[Opening INPUT DATA section]
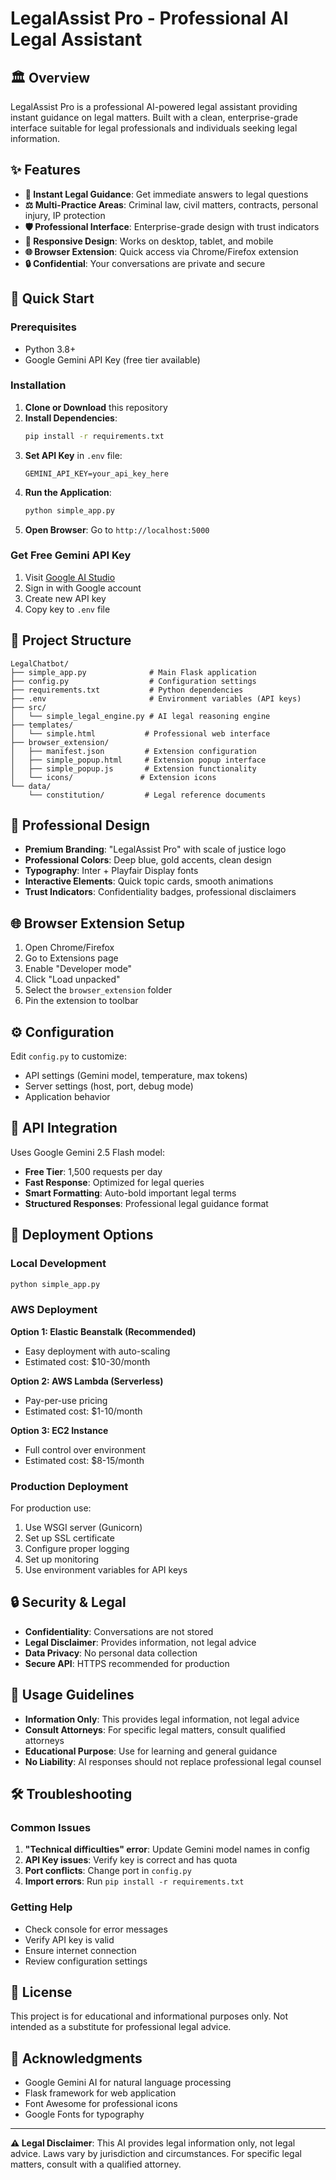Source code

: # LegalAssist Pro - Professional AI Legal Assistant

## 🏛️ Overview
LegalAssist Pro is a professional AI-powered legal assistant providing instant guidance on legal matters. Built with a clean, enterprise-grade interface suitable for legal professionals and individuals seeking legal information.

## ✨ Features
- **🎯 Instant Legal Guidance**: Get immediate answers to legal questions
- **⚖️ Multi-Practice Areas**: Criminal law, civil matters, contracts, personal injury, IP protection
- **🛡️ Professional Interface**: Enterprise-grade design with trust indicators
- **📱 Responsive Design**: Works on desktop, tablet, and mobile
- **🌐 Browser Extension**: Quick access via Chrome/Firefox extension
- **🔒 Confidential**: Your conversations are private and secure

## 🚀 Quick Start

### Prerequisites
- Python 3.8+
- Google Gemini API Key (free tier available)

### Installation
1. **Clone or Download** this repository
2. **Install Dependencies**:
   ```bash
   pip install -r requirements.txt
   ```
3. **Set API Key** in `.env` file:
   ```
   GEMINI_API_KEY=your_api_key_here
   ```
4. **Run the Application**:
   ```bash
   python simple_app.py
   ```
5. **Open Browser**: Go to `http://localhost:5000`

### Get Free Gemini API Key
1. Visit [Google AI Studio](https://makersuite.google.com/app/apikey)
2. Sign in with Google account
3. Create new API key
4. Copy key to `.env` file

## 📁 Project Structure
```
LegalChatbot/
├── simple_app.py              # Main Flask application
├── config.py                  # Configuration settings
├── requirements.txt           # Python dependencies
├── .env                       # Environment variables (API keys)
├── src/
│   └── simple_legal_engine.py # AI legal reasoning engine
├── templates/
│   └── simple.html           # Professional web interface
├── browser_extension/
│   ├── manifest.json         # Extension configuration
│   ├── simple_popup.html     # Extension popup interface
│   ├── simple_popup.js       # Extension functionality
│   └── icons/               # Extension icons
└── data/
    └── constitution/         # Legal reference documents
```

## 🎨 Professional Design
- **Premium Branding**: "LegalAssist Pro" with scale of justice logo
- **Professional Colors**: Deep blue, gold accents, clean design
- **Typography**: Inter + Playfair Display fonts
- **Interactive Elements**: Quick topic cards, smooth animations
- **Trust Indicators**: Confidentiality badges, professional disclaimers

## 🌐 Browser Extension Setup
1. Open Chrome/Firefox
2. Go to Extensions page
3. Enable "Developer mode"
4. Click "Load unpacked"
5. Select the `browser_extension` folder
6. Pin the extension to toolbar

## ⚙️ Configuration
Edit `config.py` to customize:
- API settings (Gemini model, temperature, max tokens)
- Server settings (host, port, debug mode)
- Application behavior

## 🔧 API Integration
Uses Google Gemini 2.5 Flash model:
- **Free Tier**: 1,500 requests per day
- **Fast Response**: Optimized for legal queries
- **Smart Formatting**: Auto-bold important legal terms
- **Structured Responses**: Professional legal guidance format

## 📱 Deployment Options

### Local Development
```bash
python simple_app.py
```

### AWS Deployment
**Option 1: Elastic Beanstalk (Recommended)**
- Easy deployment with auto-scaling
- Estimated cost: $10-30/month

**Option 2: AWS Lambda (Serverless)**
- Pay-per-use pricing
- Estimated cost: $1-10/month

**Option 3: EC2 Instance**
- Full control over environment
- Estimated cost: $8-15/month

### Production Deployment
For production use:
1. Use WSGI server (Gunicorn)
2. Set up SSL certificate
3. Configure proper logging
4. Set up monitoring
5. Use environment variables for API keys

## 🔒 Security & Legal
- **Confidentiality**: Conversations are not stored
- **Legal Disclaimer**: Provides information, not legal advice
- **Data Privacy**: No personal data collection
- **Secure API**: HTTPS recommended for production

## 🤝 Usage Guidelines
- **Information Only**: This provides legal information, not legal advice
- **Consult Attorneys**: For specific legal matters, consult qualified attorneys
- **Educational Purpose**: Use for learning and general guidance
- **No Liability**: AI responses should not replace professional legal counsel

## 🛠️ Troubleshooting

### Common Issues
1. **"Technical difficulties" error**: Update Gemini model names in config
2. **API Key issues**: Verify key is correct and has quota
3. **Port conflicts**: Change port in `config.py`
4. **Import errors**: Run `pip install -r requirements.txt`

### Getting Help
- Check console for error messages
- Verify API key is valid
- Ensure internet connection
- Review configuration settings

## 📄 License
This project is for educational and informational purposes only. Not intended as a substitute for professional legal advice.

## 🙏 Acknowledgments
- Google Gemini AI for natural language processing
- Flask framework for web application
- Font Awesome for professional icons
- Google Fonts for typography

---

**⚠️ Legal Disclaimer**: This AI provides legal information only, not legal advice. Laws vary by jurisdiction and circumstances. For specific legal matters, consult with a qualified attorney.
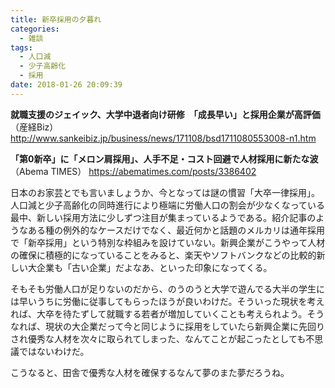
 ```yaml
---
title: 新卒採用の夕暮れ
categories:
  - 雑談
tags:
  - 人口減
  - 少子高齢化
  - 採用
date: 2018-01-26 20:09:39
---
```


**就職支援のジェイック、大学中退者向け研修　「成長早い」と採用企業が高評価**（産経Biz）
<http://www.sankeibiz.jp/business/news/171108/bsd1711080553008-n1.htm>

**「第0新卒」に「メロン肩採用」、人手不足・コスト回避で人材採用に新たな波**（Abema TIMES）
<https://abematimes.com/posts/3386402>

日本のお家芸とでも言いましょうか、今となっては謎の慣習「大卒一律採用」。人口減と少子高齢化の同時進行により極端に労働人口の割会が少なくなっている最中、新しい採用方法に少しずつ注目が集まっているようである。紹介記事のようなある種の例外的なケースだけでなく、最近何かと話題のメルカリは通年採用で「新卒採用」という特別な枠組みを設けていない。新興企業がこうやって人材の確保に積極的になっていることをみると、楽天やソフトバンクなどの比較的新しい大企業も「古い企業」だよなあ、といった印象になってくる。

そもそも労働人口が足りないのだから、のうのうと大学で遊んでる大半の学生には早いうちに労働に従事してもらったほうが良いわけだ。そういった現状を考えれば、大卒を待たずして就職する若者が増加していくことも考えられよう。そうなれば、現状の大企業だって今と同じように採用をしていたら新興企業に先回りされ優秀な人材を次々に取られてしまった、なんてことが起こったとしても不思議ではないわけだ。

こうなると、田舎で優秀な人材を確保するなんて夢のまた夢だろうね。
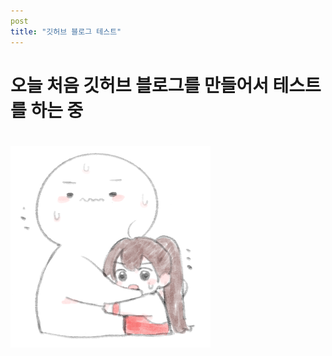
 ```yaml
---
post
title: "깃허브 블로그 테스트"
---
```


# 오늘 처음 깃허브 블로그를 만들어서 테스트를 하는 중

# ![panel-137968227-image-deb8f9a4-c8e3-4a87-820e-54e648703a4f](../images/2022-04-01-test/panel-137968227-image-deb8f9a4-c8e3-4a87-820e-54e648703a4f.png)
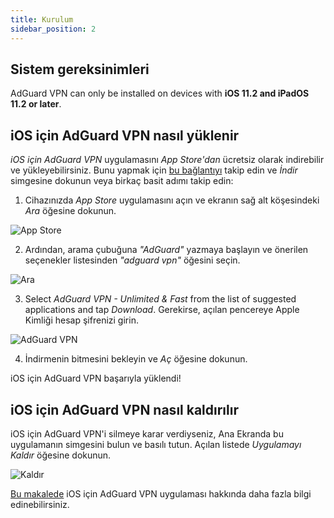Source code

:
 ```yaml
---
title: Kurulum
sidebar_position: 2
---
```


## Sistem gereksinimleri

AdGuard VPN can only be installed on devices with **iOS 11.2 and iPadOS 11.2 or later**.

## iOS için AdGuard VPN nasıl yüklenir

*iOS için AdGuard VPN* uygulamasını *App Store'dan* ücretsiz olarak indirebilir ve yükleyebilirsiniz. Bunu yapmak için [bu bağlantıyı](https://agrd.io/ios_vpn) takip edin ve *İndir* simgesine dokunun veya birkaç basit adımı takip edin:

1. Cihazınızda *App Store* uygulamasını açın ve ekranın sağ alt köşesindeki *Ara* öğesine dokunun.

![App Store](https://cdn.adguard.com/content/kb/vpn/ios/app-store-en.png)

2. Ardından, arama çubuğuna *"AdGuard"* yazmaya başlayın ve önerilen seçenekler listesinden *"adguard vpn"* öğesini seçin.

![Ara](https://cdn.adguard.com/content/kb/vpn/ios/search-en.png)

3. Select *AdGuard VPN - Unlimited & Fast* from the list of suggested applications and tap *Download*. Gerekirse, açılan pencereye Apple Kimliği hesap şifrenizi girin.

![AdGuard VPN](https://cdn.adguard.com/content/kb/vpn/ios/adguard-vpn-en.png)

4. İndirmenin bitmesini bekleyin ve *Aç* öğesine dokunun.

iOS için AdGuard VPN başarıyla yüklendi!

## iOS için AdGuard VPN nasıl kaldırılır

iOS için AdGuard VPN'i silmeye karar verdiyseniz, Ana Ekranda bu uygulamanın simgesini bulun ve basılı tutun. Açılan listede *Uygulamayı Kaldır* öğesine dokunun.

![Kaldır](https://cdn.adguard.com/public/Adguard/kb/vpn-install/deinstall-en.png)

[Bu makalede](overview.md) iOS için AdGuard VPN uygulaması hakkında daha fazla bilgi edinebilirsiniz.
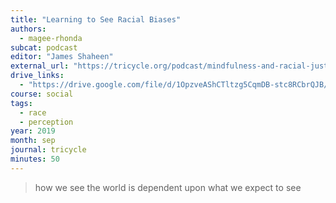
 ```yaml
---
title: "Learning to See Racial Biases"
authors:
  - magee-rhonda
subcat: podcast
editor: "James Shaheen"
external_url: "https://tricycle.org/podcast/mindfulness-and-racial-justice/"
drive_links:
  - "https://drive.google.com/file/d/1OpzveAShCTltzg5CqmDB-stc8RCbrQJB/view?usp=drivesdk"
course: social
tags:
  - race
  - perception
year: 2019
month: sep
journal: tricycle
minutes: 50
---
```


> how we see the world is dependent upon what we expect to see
[Closing INPUT DATA section]
## DIRECTIONS
Extract the lines of the preceding material that run from the line with "## Sistem gereksinimleri" through the line with "için AdGuard VPN*", inclusive, reproducing them exactly and adding nothing.

## TASK OUTPUT
## Sistem gereksinimleri

AdGuard VPN can only be installed on devices with **iOS 11.2 and iPadOS 11.2 or later**.

## iOS için AdGuard VPN nasıl yüklenir

*iOS için AdGuard VPN* uygulamasını *App Store'dan* ücretsiz olarak indirebilir ve yükleyebilirsiniz. Bunu yapmak için [bu bağlantıyı](https://agrd.io/ios_vpn) takip edin ve *İndir* simgesine dokunun veya birkaç basit adımı takip edin:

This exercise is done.